Error loading dataset

‘NonMatchingChecksumError: Checksums didn’t match for dataset source files:’

Hi There,
any idea why i am getting this error when trying to download the gigaword dataset using load_dataset.

here is my code
dataset = load_dataset(‘gigaword’)

Hi! I’ve opened a PR with the fix: Fix gigaword download url by mariosasko · Pull Request #3775 · huggingface/datasets · GitHub. After it is merged, you can download the updateted script as follows:

from datasets import load_dataset
dataset = load_dataset("gigaword", revision="master")
1 Like

thank you :slight_smile:

HI mario
Do you happen to know when it will likely be merged. Someone on the git post said he thinks it’s already been fixed on another issue but i’m still getting the same error.

Hi! Follow this comment of mine to fix the issue: Checksums didn't match for dataset source ¡ Issue #3792 ¡ huggingface/datasets ¡ GitHub

1 Like

Thank you so much. It works now

The root cause of this issue is indeed a change in the service of Google Drive. Since that change, our Datasets library downloads the Google Drive virus warning page (instead of the data file).

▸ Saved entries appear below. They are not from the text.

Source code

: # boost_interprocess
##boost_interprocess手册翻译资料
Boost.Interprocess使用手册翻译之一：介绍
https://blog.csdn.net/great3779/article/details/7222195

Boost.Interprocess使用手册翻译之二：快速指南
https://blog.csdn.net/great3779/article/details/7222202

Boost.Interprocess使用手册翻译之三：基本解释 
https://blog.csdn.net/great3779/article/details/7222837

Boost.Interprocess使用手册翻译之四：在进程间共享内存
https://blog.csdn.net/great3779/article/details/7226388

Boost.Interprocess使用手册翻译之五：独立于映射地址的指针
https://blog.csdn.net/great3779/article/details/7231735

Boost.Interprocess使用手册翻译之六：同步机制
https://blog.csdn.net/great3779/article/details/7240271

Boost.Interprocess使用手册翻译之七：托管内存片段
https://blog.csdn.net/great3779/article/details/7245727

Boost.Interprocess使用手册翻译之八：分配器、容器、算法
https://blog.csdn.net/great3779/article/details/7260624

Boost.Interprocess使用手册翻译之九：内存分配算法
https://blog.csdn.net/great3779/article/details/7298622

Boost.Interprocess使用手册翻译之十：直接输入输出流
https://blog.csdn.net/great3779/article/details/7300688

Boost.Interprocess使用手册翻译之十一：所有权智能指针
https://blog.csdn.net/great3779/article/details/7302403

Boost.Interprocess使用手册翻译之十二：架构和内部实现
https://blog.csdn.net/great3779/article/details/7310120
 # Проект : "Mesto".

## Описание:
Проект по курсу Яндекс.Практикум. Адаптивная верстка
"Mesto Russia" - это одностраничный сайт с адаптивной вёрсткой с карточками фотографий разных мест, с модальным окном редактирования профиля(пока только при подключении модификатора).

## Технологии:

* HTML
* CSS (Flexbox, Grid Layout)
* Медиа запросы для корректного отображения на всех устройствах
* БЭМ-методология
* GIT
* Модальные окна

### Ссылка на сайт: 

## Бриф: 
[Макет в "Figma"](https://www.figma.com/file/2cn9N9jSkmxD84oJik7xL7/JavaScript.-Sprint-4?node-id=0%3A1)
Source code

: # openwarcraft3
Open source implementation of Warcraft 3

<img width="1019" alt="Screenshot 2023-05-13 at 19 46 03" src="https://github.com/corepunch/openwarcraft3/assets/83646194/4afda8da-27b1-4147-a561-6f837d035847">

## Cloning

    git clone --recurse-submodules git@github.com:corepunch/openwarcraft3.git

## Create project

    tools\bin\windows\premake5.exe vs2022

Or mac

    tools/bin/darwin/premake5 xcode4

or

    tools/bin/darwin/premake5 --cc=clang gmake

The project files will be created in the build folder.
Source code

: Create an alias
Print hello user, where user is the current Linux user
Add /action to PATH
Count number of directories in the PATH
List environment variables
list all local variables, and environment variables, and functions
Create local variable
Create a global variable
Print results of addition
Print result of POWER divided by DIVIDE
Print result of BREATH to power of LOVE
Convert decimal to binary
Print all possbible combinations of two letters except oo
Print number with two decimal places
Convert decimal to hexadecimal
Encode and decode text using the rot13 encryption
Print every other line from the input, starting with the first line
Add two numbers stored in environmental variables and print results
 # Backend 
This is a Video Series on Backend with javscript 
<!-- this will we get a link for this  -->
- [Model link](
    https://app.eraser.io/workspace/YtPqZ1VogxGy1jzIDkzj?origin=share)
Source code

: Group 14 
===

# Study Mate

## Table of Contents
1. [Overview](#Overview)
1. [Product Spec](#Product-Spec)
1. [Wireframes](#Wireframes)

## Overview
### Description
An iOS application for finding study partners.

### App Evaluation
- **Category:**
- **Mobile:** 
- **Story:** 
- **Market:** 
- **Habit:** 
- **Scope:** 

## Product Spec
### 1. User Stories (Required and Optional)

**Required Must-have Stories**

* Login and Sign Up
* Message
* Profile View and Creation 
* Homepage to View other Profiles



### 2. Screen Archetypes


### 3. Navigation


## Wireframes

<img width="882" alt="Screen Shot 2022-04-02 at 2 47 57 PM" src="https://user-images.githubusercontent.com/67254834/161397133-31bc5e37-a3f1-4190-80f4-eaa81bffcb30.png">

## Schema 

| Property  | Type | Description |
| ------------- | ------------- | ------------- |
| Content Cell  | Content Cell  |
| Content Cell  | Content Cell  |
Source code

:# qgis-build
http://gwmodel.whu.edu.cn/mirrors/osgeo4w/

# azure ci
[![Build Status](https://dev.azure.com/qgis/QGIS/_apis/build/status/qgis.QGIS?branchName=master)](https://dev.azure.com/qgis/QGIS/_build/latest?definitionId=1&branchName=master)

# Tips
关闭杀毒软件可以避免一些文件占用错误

Thus the checksum error.

We have already fixed the root cause: Fix Google Drive URL to avoid Virus scan warning by albertvillanova ¡ Pull Request #3787 ¡ huggingface/datasets ¡ GitHub
This fix will be available through PyPI after our next library release (in the coming days).

In the meantime, you can incorporate this “fix” by installing our library from the GitHub master branch:

pip install git+https://github.com/huggingface/datasets#egg=datasets

Then, if you had previously tried to load the data and got the checksum error, you should force the redownload of the data (before the fix, you just downloaded and cached the virus scan warning page, instead of the data file):

load_dataset("...", download_mode="force_redownload")

1 Like

Hi, I am currently having the same issue with the yelp_review_full dataset. Is the fix already available? I have tried to update the transformers and datasets library, but that did not fix it.